To construe the statute as I have is not to “refashion” it, but only to appraise the competing claims of the author’s assignee and those named in § 24 in light of the policy indicated by the manner in which the various interests involved are dealt with by the statute. The “symmetry and logic” of the provision is a dynamic, not a static or syntactical, symmetry and logic. Consistently with Fisher, the assignment is given effect as against those whose claims must rest on the voluntary decision of the author to benefit them; as to the surviving spouse and children, however, the legislative care taken to make their rights independent of the author’s desires leads to a contrary result. It is only to that extent that Congress has departed from the ordinary rules of succession, in accord, it may be noted, with modern legislative trends precluding disinheritance of widows and children.
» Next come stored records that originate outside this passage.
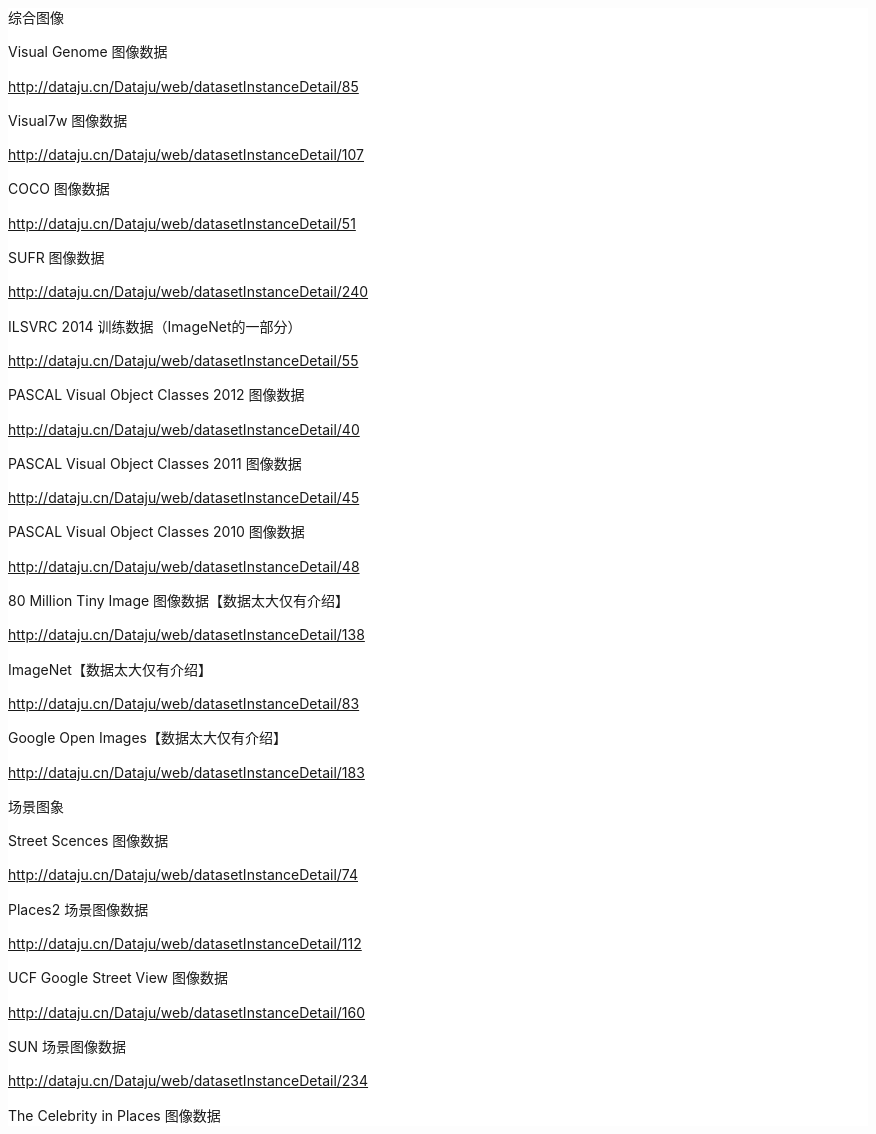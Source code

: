 综合图像

Visual Genome 图像数据

http://dataju.cn/Dataju/web/datasetInstanceDetail/85

Visual7w 图像数据

http://dataju.cn/Dataju/web/datasetInstanceDetail/107

COCO 图像数据

http://dataju.cn/Dataju/web/datasetInstanceDetail/51

SUFR 图像数据

http://dataju.cn/Dataju/web/datasetInstanceDetail/240

ILSVRC 2014 训练数据（ImageNet的一部分）

http://dataju.cn/Dataju/web/datasetInstanceDetail/55

PASCAL Visual Object Classes 2012 图像数据

http://dataju.cn/Dataju/web/datasetInstanceDetail/40

PASCAL Visual Object Classes 2011 图像数据

http://dataju.cn/Dataju/web/datasetInstanceDetail/45

PASCAL Visual Object Classes 2010 图像数据

http://dataju.cn/Dataju/web/datasetInstanceDetail/48

80 Million Tiny Image 图像数据【数据太大仅有介绍】

http://dataju.cn/Dataju/web/datasetInstanceDetail/138

ImageNet【数据太大仅有介绍】

http://dataju.cn/Dataju/web/datasetInstanceDetail/83

Google Open Images【数据太大仅有介绍】

http://dataju.cn/Dataju/web/datasetInstanceDetail/183

场景图象

Street Scences 图像数据

http://dataju.cn/Dataju/web/datasetInstanceDetail/74

Places2 场景图像数据

http://dataju.cn/Dataju/web/datasetInstanceDetail/112

UCF Google Street View 图像数据

http://dataju.cn/Dataju/web/datasetInstanceDetail/160

SUN 场景图像数据

http://dataju.cn/Dataju/web/datasetInstanceDetail/234

The Celebrity in Places 图像数据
We should not, by failing to heed the limits of that departure, foster an unjust and disruptive result. By undermining the sales value of renewal rights at the expense of the author and his immediate family this decision impinges on the very interests which the Copyright Act was designed to protect.
I would reverse.
Today even less than when Fisher Co. v. Witmark & Sons, 318 U. S. 643, was decided, “can we be unmindful of the fact that authors have themselves devised means of safeguarding their interests.” Id., at 657. More particularly there is no suggestion in this case that the sale of these renewal rights was in any way improvident.
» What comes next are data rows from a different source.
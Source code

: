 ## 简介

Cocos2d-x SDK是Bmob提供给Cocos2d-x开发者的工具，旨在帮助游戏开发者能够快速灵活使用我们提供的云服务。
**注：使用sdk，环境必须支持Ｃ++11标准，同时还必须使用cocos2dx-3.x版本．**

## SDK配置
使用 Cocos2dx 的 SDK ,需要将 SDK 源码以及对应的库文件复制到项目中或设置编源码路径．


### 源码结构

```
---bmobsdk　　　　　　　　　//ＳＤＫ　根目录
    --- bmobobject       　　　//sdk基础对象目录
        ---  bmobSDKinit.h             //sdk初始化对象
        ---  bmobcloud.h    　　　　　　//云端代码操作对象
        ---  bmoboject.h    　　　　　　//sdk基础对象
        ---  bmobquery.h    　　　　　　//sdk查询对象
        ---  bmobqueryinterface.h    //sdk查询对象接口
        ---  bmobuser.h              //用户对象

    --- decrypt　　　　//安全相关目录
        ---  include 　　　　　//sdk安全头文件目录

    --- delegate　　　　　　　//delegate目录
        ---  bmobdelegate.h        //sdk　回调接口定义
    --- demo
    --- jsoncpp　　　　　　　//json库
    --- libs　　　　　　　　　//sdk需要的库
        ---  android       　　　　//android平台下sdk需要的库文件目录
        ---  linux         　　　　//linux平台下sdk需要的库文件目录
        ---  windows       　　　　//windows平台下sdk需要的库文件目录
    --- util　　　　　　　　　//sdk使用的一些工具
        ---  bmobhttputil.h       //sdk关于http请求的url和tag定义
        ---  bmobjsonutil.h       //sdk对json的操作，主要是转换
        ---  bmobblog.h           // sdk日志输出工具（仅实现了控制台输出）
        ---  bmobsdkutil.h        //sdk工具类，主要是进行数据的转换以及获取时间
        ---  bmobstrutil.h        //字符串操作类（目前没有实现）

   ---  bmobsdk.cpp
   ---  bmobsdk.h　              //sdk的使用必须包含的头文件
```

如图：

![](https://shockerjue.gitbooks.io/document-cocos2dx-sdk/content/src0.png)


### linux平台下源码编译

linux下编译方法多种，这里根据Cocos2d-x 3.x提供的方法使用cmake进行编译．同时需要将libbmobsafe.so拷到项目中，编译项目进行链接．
It is not difficult to understand why a publisher would be content with a rule preferring the next of kin — who can ordinarily be determined with reasonable accuracy during the assignor’s lifetime, and from whom an assignment can often be purchased, as indeed was done in this instance — and at the same time regard application of a similar principle to the executor as unworkable. Yet it need hardly be said that such practical considerations do not relieve this Court of the duty of construing the statute for itself.
Our reference in the De Sylva case, supra, at 582, to the “family” of the author was of course to the immediate family, the spouse and children, and not to all those related, however remotely, to the author.